Cassie didn't sleep that night.

Not because the ghosts returned, but because she couldn't stop thinking.

Adrian's words repeated in her mind like a song on a loop: You are a tether. Once bound to death, you walk between two worlds.

Whatever that meant, she was sure it wasn't good.

The next morning, the scent of herbs wafted into her room, waking her from the restless doze she'd drifted into near dawn. Cassie rose slowly, skin prickling with the residual anxiety of recent nights.

She padded barefoot into the kitchen where Adrian stood, stirring something in a small pot over the stove. He looked impossibly out of place in such a mundane human setting, like a marble statue that had come alive but couldn't shed the echo of eternity.

She leaned against the doorframe. "Didn't take you for the cooking type."

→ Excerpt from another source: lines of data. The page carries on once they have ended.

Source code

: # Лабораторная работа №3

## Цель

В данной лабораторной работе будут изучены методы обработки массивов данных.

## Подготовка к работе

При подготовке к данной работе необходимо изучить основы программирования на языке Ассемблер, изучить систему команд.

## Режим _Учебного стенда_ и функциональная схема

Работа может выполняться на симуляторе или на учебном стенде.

He didn't look at her. "This is not cooking. It is preparation."

"For?"

He turned to her then and handed her a dark clay bowl filled with murky tea. "For clarity."

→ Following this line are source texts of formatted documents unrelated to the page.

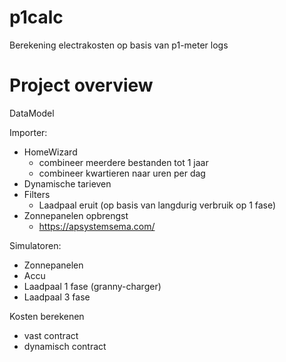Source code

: # p1calc
Berekening electrakosten op basis van p1-meter logs


# Project overview
DataModel

Importer:
- HomeWizard
    - combineer meerdere bestanden tot 1 jaar
    - combineer kwartieren naar uren per dag
- Dynamische tarieven
- Filters
    - Laadpaal eruit (op basis van langdurig verbruik op 1 fase)
- Zonnepanelen opbrengst
    - https://apsystemsema.com/

Simulatoren:
- Zonnepanelen
- Accu
- Laadpaal 1 fase (granny-charger)
- Laadpaal 3 fase

Kosten berekenen
- vast contract 
- dynamisch contract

Cassie raised an eyebrow. "You trying to poison me?"

"I do not waste poison on mortals."

"Wow. Comforting."

Still, she took a sip.

It tasted like wet dirt and regret.

Her nose scrunched. "Okay. I'm awake. What now?"

Adrian set the pot aside. "Today, you learn how to hold your ground."

The training did not involve swords or spells, as Cassie half-hoped.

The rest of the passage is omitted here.